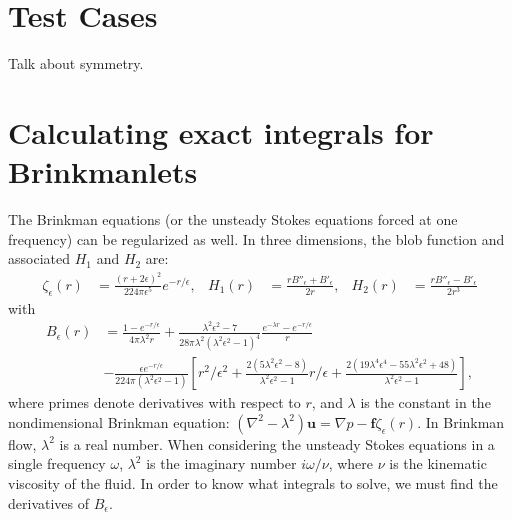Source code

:\documentclass[12pt]{article}
\newcommand{\bu}{\mathbf{u}}
\newcommand{\ff}{\mathbf{f}}
\newcommand{\eps}{\epsilon}
\newcommand{\baas}[1]{\begin{align*} #1 \end{align*}}
\begin{document}
	\section{Test Cases} 
	Talk about symmetry.


	\section{Calculating exact integrals for Brinkmanlets}

	The Brinkman equations (or the unsteady Stokes equations forced at one frequency) can be regularized as well. In three dimensions, the blob function and associated $H_1$ and $H_2$ are:
	\baas{
	\zeta_{\eps}(r) &= \frac{(r+2\eps)^2}{224\pi\eps^5}e^{-r/\eps}, & H_1(r) &= \frac{rB''_\eps + B'_\eps}{2r}, & H_2(r) &= \frac{rB''_\eps - B'_\eps}{2r^3} 
	}
	with
	\baas{
	B_\eps(r) &= \frac{1 - e^{-r/\eps}}{4\pi\lambda^2r} + \frac{\lambda^2\eps^2 - 7}{28\pi\lambda^2(\lambda^2\eps^2 - 1)^4}\frac{e^{-\lambda r} - e^{-r/\eps}}{r} \\
	& - \frac{\eps e^{-r/\eps}}{224\pi(\lambda^2\eps^2 -1)} \left[ r^2/\eps^2 + \frac{2(5\lambda^2\eps^2 - 8)}{\lambda^2\eps^2 - 1}r/\eps + \frac{2(19\lambda^4\eps^4 - 55\lambda^2\eps^2 + 48)}{\lambda^2\eps^2 - 1}  \right],
	}
	where primes denote derivatives with respect to $r$, and $\lambda$ is the constant in the nondimensional Brinkman equation: $(\nabla^2 - \lambda^2) \bu = \nabla p - \ff\zeta_{\eps}(r)$. In Brinkman flow, $\lambda^2$ is a real number. When considering the unsteady Stokes equations in a single frequency $\omega$, $\lambda^2$ is the imaginary number $i\omega/\nu$, where $\nu$ is the kinematic viscosity of the fluid. In order to know what integrals to solve, we must find the derivatives of $B_\eps$.

\appendix
\end{document}
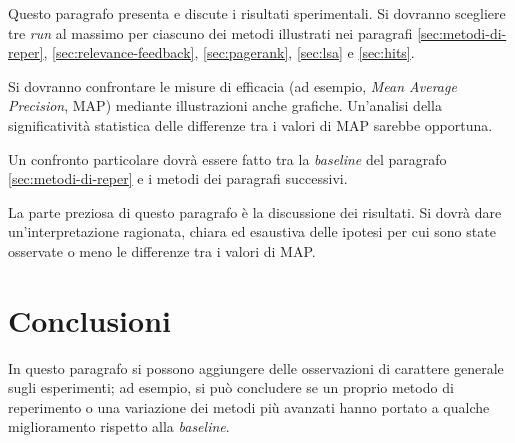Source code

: \documentclass{llncs}
\begin{document}
Questo paragrafo presenta e discute i risultati sperimentali. Si dovranno
scegliere tre \textit{run} al massimo per ciascuno dei metodi illustrati nei
paragrafi \ref{sec:metodi-di-reper}, \ref{sec:relevance-feedback},
\ref{sec:pagerank}, \ref{sec:lsa} e \ref{sec:hits}.  

Si dovranno confrontare le misure di efficacia (ad esempio, \textit{Mean Average
  Precision}, MAP) mediante illustrazioni anche grafiche. Un'analisi della
significativit\`a statistica delle differenze tra i valori di MAP sarebbe
opportuna.

Un confronto particolare dovr\`a essere fatto tra la \textit{baseline} del
paragrafo \ref{sec:metodi-di-reper} e i metodi dei paragrafi successivi.

La parte preziosa di questo paragrafo \`e la discussione dei risultati. Si
dovr\`a dare un'interpretazione ragionata, chiara ed esaustiva delle ipotesi per
cui sono state osservate o meno le differenze tra i valori di MAP. 

\section{Conclusioni}
\label{sec:conclusioni}

In questo paragrafo si possono aggiungere delle osservazioni di carattere
generale sugli esperimenti; ad esempio, si pu\`o concludere se un proprio metodo
di reperimento o una variazione dei metodi pi\`u avanzati hanno portato a
qualche miglioramento rispetto alla \textit{baseline}.
\end{document}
####
> **Task directions**
All of the data above needs to be given again exactly. Leave out each image.

> **Exercise output**
Source code

:\documentclass[12pt]{article}
\newcommand{\bu}{\mathbf{u}}
\newcommand{\ff}{\mathbf{f}}
\newcommand{\eps}{\epsilon}
\newcommand{\baas}[1]{\begin{align*} #1 \end{align*}}
\begin{document}
	\section{Test Cases} 
	Talk about symmetry.


	\section{Calculating exact integrals for Brinkmanlets}

	The Brinkman equations (or the unsteady Stokes equations forced at one frequency) can be regularized as well. In three dimensions, the blob function and associated $H_1$ and $H_2$ are:
	\baas{
	\zeta_{\eps}(r) &= \frac{(r+2\eps)^2}{224\pi\eps^5}e^{-r/\eps}, & H_1(r) &= \frac{rB''_\eps + B'_\eps}{2r}, & H_2(r) &= \frac{rB''_\eps - B'_\eps}{2r^3} 
	}
	with
	\baas{
	B_\eps(r) &= \frac{1 - e^{-r/\eps}}{4\pi\lambda^2r} + \frac{\lambda^2\eps^2 - 7}{28\pi\lambda^2(\lambda^2\eps^2 - 1)^4}\frac{e^{-\lambda r} - e^{-r/\eps}}{r} \\
	& - \frac{\eps e^{-r/\eps}}{224\pi(\lambda^2\eps^2 -1)} \left[ r^2/\eps^2 + \frac{2(5\lambda^2\eps^2 - 8)}{\lambda^2\eps^2 - 1}r/\eps + \frac{2(19\lambda^4\eps^4 - 55\lambda^2\eps^2 + 48)}{\lambda^2\eps^2 - 1}  \right],
	}
	where primes denote derivatives with respect to $r$, and $\lambda$ is the constant in the nondimensional Brinkman equation: $(\nabla^2 - \lambda^2) \bu = \nabla p - \ff\zeta_{\eps}(r)$. In Brinkman flow, $\lambda^2$ is a real number. When considering the unsteady Stokes equations in a single frequency $\omega$, $\lambda^2$ is the imaginary number $i\omega/\nu$, where $\nu$ is the kinematic viscosity of the fluid. In order to know what integrals to solve, we must find the derivatives of $B_\eps$.

\appendix
\end{document}
Source code

: \documentclass{llncs}
\begin{document}
Questo paragrafo presenta e discute i risultati sperimentali. Si dovranno
scegliere tre \textit{run} al massimo per ciascuno dei metodi illustrati nei
paragrafi \ref{sec:metodi-di-reper}, \ref{sec:relevance-feedback},
\ref{sec:pagerank}, \ref{sec:lsa} e \ref{sec:hits}.  

Si dovranno confrontare le misure di efficacia (ad esempio, \textit{Mean Average
  Precision}, MAP) mediante illustrazioni anche grafiche. Un'analisi della
significativit\`a statistica delle differenze tra i valori di MAP sarebbe
opportuna.

Un confronto particolare dovr\`a essere fatto tra la \textit{baseline} del
paragrafo \ref{sec:metodi-di-reper} e i metodi dei paragrafi successivi.

La parte preziosa di questo paragrafo \`e la discussione dei risultati. Si
dovr\`a dare un'interpretazione ragionata, chiara ed esaustiva delle ipotesi per
cui sono state osservate o meno le differenze tra i valori di MAP. 

\section{Conclusioni}
\label{sec:conclusioni}

In questo paragrafo si possono aggiungere delle osservazioni di carattere
generale sugli esperimenti; ad esempio, si pu\`o concludere se un proprio metodo
di reperimento o una variazione dei metodi pi\`u avanzati hanno portato a
qualche miglioramento rispetto alla \textit{baseline}.
\end{document}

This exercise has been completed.